7 thoughts on “You Can’t Always Get What You Want.

  1. Nice title. Bringing the reference full circle I see.

    I am not convinced the problem is so much with Krugman, intrinsically, but there does seem to be some feedback loop between him and the audience his popular pieces court.

    Can anyone recommend a good article comparing Samuelson and Friedman’s essays in Newsweek (or in any way discussing them in detail)?

  2. I have made a quick search on Econlit and did not find anything that matches. I remember thinking that the book by Szenberg & ali. (2005) is very short on Samuelson’s involvement with the medias and politics (well, in fact, it is short on everything …), and all the other collective books that have been devoted to him do not explore his non-academic contributions. I don’t know the vast bibliography on Friedman but I guess the same could be said. That makes a huge empty field just in front of us.

  3. In my opinion, it is not so much the position (Nobel prize winner) that drives the form of argument than the media that conveys it. As I do not believe in the great divide between science and other types of intellectual activies, I see no conflict here between his two roles as scientist and opinion maker. And thanks Yann for this nice post, I enjoyed the cartoon very much.

  4. What kind of questions come to mind in a comparison between Friedman and Samuelson at Newsweek? (Full disclosure, I may be exploiting you for my own research benefit…)

  5. Seems like there might be some hypothesis about Friedman’s objectivity, choice of topics, rhetorical style, appeal to some standard tool of analysis – Chicago public economics / welfare economics approach.

    It seems like there might be a nice comparison there with Samuelson. What descriptions were used in this rhetorical environment? What we have here is someone who sees themselves as center and someone who sees themselves as somewhat right of center using the same venue for communication. Over the course of the articles maybe they talked about the same topics. The choice of analytical tools might be interesting. It might also be interesting to categorize the articles in terms of propositional or oppositional in reference to party politics — Did Friedman become propositional about Nixon type legislative reform? Did he switch his rhetorical style when defending these types of programs.

    There is a lingering question in my mind about the extent to which ideology shapes choice of argument and rhetorical tools used to convey the argument. My ex ante hypothesis having read not one word of the Newsweek articles is that there is something there that might help to understand these differences. Samuelson did not go out of his way to be friendly to the liberals, but he did read their arguements. How does the rhetoric differ?

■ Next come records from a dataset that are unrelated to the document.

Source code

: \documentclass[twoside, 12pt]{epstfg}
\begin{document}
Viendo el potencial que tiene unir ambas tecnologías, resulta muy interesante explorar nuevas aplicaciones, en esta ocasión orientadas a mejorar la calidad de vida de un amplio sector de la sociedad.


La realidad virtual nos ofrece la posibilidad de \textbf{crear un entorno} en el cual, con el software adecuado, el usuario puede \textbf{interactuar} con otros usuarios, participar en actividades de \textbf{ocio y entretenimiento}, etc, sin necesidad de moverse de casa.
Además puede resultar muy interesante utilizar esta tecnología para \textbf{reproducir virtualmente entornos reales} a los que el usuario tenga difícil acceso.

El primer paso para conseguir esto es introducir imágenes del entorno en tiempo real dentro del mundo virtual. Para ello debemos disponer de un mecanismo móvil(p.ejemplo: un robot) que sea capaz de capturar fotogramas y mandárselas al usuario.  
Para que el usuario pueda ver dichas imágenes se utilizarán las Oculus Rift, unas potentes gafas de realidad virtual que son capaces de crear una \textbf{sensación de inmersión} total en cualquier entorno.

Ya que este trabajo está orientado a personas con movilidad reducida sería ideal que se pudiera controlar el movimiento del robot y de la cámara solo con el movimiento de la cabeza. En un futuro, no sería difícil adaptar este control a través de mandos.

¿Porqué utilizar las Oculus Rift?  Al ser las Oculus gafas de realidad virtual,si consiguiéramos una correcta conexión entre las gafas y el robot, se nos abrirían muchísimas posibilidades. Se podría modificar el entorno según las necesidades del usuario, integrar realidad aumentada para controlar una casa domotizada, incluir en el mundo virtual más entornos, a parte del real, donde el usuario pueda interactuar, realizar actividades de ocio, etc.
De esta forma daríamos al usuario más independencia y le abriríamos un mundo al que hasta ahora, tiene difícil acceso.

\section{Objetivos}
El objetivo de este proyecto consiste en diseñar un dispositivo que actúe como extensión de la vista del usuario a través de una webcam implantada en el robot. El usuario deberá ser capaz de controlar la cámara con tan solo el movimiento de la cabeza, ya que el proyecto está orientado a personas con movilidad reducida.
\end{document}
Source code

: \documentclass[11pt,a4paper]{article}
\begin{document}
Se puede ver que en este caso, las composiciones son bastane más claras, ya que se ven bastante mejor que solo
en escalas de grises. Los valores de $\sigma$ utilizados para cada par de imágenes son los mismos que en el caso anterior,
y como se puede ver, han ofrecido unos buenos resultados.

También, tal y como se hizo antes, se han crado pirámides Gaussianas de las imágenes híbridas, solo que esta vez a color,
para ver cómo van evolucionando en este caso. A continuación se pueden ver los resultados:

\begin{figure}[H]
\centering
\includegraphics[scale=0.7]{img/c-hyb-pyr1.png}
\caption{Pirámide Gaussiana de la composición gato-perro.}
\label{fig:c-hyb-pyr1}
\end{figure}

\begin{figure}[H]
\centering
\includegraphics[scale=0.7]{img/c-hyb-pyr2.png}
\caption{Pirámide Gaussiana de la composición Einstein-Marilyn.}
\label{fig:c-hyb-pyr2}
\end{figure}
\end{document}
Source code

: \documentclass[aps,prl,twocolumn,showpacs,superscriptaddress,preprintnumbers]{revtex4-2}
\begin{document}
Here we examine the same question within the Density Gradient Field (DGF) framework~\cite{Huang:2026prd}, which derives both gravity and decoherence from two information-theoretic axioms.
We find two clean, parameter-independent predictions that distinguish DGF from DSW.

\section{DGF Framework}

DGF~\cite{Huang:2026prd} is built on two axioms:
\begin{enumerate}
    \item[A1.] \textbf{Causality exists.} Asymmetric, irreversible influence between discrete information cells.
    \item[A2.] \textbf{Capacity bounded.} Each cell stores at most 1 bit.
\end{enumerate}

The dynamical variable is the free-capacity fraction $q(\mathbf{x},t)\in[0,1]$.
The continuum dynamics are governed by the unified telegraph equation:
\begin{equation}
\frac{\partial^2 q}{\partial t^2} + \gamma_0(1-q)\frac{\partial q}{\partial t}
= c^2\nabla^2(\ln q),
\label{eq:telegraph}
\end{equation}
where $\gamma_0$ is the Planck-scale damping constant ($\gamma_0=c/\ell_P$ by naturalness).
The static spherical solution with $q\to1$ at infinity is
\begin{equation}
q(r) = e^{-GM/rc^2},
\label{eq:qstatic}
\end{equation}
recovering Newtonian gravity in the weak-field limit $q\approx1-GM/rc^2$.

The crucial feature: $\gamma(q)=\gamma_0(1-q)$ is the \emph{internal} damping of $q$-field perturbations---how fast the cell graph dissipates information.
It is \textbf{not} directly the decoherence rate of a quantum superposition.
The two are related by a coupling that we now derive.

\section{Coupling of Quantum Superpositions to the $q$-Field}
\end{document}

  6. To Loic: Maybe my post is not very clear, but I don’t mean that there is necessarily a conflict between Krugman’s economics and his pieces in popular daily news and magazines, nor that I believe in “the great divide”. What I find interesting is that Krugman, unlike many other economics, does not use his columns to promote his discipline. That’s very different from Samuelson and that’s also very different from the kind of vulgarization that Steven Levitt does … In other terms, Krugman does not write the kind of stuff that will make high school students want to enroll in college economics programs.
    To Tiago: I think that what I would like to read in a comparison between Samuelson’s and Friedman’s columns, is whether there is any difference in the “image” of economics they project. One may assume that Friedman would emphasize the role of economics as a policy-making discipline and Samuelson would give a more “scientific” and “neutral” image of the discipline. I began to read some of Samuelson’s contributions in the Sampler I bought and as usual with Samuelson, things are not as simple as one would expect.

  7. I have read some of these columns while scanning them. (I am a sort of hoarder of digital paper.) My purpose is to do a content analysis so some of the things you find interesting I play out. Very superficially, the Samuelson and Friedman are formally different. Samuelson always plays out arguments for and against for every issue, the Ben Franklyn lists. Friedman goes to the throat, one view crisply stated. But, again, this is the skin, this is a large corpus that needs work.